Goal of the exercise. Every entry must appear in the answer exactly as written.

Records drawn from a dataset:
····················

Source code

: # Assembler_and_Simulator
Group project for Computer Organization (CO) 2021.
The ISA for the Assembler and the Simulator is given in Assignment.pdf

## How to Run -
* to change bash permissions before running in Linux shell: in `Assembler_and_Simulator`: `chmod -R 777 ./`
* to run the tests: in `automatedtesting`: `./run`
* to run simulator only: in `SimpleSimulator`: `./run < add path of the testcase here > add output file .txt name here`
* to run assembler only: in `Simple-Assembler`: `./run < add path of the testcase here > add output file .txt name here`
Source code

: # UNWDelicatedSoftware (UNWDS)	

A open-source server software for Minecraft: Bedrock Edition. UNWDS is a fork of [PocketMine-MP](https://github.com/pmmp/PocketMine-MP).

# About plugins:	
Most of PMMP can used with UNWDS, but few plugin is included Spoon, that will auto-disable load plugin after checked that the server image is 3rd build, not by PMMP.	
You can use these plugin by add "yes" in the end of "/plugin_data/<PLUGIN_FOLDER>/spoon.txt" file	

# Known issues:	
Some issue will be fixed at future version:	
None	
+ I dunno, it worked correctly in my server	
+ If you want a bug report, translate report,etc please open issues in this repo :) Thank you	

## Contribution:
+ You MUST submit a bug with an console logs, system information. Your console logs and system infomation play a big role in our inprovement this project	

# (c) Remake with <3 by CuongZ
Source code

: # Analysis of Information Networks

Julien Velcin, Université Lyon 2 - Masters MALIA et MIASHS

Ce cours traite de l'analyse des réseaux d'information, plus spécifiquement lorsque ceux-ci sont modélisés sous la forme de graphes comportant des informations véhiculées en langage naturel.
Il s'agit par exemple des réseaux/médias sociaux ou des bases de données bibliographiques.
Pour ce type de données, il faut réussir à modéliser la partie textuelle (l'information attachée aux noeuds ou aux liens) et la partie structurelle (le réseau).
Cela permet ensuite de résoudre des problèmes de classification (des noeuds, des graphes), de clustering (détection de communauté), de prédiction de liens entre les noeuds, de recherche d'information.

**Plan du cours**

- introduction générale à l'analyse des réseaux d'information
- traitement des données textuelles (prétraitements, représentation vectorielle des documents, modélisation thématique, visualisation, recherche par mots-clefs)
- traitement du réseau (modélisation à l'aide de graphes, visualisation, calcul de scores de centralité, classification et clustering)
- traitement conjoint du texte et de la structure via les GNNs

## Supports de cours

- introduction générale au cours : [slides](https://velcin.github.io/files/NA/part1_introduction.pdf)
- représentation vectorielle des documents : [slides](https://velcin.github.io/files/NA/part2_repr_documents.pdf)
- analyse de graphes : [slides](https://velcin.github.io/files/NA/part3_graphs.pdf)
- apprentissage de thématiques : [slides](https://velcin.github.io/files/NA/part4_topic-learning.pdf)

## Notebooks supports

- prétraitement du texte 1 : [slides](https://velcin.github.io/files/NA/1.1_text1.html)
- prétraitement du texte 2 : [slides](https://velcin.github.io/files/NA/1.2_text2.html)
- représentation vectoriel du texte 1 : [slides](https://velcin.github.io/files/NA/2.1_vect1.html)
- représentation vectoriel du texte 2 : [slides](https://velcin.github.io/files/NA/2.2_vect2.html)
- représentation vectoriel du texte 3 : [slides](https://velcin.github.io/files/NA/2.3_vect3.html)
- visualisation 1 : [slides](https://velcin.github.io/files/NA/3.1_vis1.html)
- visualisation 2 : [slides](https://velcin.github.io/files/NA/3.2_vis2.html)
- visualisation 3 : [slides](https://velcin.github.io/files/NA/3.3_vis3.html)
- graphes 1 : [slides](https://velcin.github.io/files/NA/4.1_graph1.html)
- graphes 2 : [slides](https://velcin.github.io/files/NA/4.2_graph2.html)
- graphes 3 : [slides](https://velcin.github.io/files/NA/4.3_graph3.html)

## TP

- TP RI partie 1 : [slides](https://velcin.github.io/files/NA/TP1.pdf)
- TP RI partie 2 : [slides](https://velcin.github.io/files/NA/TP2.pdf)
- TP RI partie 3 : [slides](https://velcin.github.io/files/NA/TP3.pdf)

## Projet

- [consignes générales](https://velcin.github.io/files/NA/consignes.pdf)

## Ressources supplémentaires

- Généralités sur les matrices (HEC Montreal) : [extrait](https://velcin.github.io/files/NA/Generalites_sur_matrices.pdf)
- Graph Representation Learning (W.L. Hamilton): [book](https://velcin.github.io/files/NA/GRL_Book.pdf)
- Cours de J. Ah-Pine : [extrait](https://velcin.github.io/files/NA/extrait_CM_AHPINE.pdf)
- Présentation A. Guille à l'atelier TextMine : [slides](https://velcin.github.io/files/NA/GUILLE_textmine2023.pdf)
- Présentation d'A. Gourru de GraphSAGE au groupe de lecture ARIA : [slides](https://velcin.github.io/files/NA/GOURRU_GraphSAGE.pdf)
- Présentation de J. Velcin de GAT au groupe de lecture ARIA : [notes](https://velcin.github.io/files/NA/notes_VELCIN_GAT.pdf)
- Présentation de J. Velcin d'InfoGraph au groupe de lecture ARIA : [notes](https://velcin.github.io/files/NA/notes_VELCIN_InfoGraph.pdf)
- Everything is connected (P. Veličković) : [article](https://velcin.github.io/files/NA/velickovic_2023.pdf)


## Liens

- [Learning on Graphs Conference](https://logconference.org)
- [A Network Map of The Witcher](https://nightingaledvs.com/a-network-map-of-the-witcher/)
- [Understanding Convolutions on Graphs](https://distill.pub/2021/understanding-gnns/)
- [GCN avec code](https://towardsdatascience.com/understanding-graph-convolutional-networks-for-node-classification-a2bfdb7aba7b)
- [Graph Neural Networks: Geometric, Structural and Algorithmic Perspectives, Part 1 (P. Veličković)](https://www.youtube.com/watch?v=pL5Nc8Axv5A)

····················

Answer.
Source code

: # Assembler_and_Simulator
Group project for Computer Organization (CO) 2021.
The ISA for the Assembler and the Simulator is given in Assignment.pdf

## How to Run -
* to change bash permissions before running in Linux shell: in `Assembler_and_Simulator`: `chmod -R 777 ./`
* to run the tests: in `automatedtesting`: `./run`
* to run simulator only: in `SimpleSimulator`: `./run < add path of the testcase here > add output file .txt name here`
* to run assembler only: in `Simple-Assembler`: `./run < add path of the testcase here > add output file .txt name here`
Source code

: # UNWDelicatedSoftware (UNWDS)	

A open-source server software for Minecraft: Bedrock Edition. UNWDS is a fork of [PocketMine-MP](https://github.com/pmmp/PocketMine-MP).

# About plugins:	
Most of PMMP can used with UNWDS, but few plugin is included Spoon, that will auto-disable load plugin after checked that the server image is 3rd build, not by PMMP.	
You can use these plugin by add "yes" in the end of "/plugin_data/<PLUGIN_FOLDER>/spoon.txt" file	

# Known issues:	
Some issue will be fixed at future version:	
None	
+ I dunno, it worked correctly in my server	
+ If you want a bug report, translate report,etc please open issues in this repo :) Thank you	

## Contribution:
+ You MUST submit a bug with an console logs, system information. Your console logs and system infomation play a big role in our inprovement this project	

# (c) Remake with <3 by CuongZ
Source code

: # Analysis of Information Networks

Julien Velcin, Université Lyon 2 - Masters MALIA et MIASHS

Ce cours traite de l'analyse des réseaux d'information, plus spécifiquement lorsque ceux-ci sont modélisés sous la forme de graphes comportant des informations véhiculées en langage naturel.
Il s'agit par exemple des réseaux/médias sociaux ou des bases de données bibliographiques.
Pour ce type de données, il faut réussir à modéliser la partie textuelle (l'information attachée aux noeuds ou aux liens) et la partie structurelle (le réseau).
Cela permet ensuite de résoudre des problèmes de classification (des noeuds, des graphes), de clustering (détection de communauté), de prédiction de liens entre les noeuds, de recherche d'information.

**Plan du cours**

- introduction générale à l'analyse des réseaux d'information
- traitement des données textuelles (prétraitements, représentation vectorielle des documents, modélisation thématique, visualisation, recherche par mots-clefs)
- traitement du réseau (modélisation à l'aide de graphes, visualisation, calcul de scores de centralité, classification et clustering)
- traitement conjoint du texte et de la structure via les GNNs

## Supports de cours

- introduction générale au cours : [slides](https://velcin.github.io/files/NA/part1_introduction.pdf)
- représentation vectorielle des documents : [slides](https://velcin.github.io/files/NA/part2_repr_documents.pdf)
- analyse de graphes : [slides](https://velcin.github.io/files/NA/part3_graphs.pdf)
- apprentissage de thématiques : [slides](https://velcin.github.io/files/NA/part4_topic-learning.pdf)

## Notebooks supports

- prétraitement du texte 1 : [slides](https://velcin.github.io/files/NA/1.1_text1.html)
- prétraitement du texte 2 : [slides](https://velcin.github.io/files/NA/1.2_text2.html)
- représentation vectoriel du texte 1 : [slides](https://velcin.github.io/files/NA/2.1_vect1.html)
- représentation vectoriel du texte 2 : [slides](https://velcin.github.io/files/NA/2.2_vect2.html)
- représentation vectoriel du texte 3 : [slides](https://velcin.github.io/files/NA/2.3_vect3.html)
- visualisation 1 : [slides](https://velcin.github.io/files/NA/3.1_vis1.html)
- visualisation 2 : [slides](https://velcin.github.io/files/NA/3.2_vis2.html)
- visualisation 3 : [slides](https://velcin.github.io/files/NA/3.3_vis3.html)
- graphes 1 : [slides](https://velcin.github.io/files/NA/4.1_graph1.html)
- graphes 2 : [slides](https://velcin.github.io/files/NA/4.2_graph2.html)
- graphes 3 : [slides](https://velcin.github.io/files/NA/4.3_graph3.html)

## TP

- TP RI partie 1 : [slides](https://velcin.github.io/files/NA/TP1.pdf)
- TP RI partie 2 : [slides](https://velcin.github.io/files/NA/TP2.pdf)
- TP RI partie 3 : [slides](https://velcin.github.io/files/NA/TP3.pdf)

## Projet

- [consignes générales](https://velcin.github.io/files/NA/consignes.pdf)

## Ressources supplémentaires

- Généralités sur les matrices (HEC Montreal) : [extrait](https://velcin.github.io/files/NA/Generalites_sur_matrices.pdf)
- Graph Representation Learning (W.L. Hamilton): [book](https://velcin.github.io/files/NA/GRL_Book.pdf)
- Cours de J. Ah-Pine : [extrait](https://velcin.github.io/files/NA/extrait_CM_AHPINE.pdf)
- Présentation A. Guille à l'atelier TextMine : [slides](https://velcin.github.io/files/NA/GUILLE_textmine2023.pdf)
- Présentation d'A. Gourru de GraphSAGE au groupe de lecture ARIA : [slides](https://velcin.github.io/files/NA/GOURRU_GraphSAGE.pdf)
- Présentation de J. Velcin de GAT au groupe de lecture ARIA : [notes](https://velcin.github.io/files/NA/notes_VELCIN_GAT.pdf)
- Présentation de J. Velcin d'InfoGraph au groupe de lecture ARIA : [notes](https://velcin.github.io/files/NA/notes_VELCIN_InfoGraph.pdf)
- Everything is connected (P. Veličković) : [article](https://velcin.github.io/files/NA/velickovic_2023.pdf)


## Liens

- [Learning on Graphs Conference](https://logconference.org)
- [A Network Map of The Witcher](https://nightingaledvs.com/a-network-map-of-the-witcher/)
- [Understanding Convolutions on Graphs](https://distill.pub/2021/understanding-gnns/)
- [GCN avec code](https://towardsdatascience.com/understanding-graph-convolutional-networks-for-node-classification-a2bfdb7aba7b)
- [Graph Neural Networks: Geometric, Structural and Algorithmic Perspectives, Part 1 (P. Veličković)](https://www.youtube.com/watch?v=pL5Nc8Axv5A)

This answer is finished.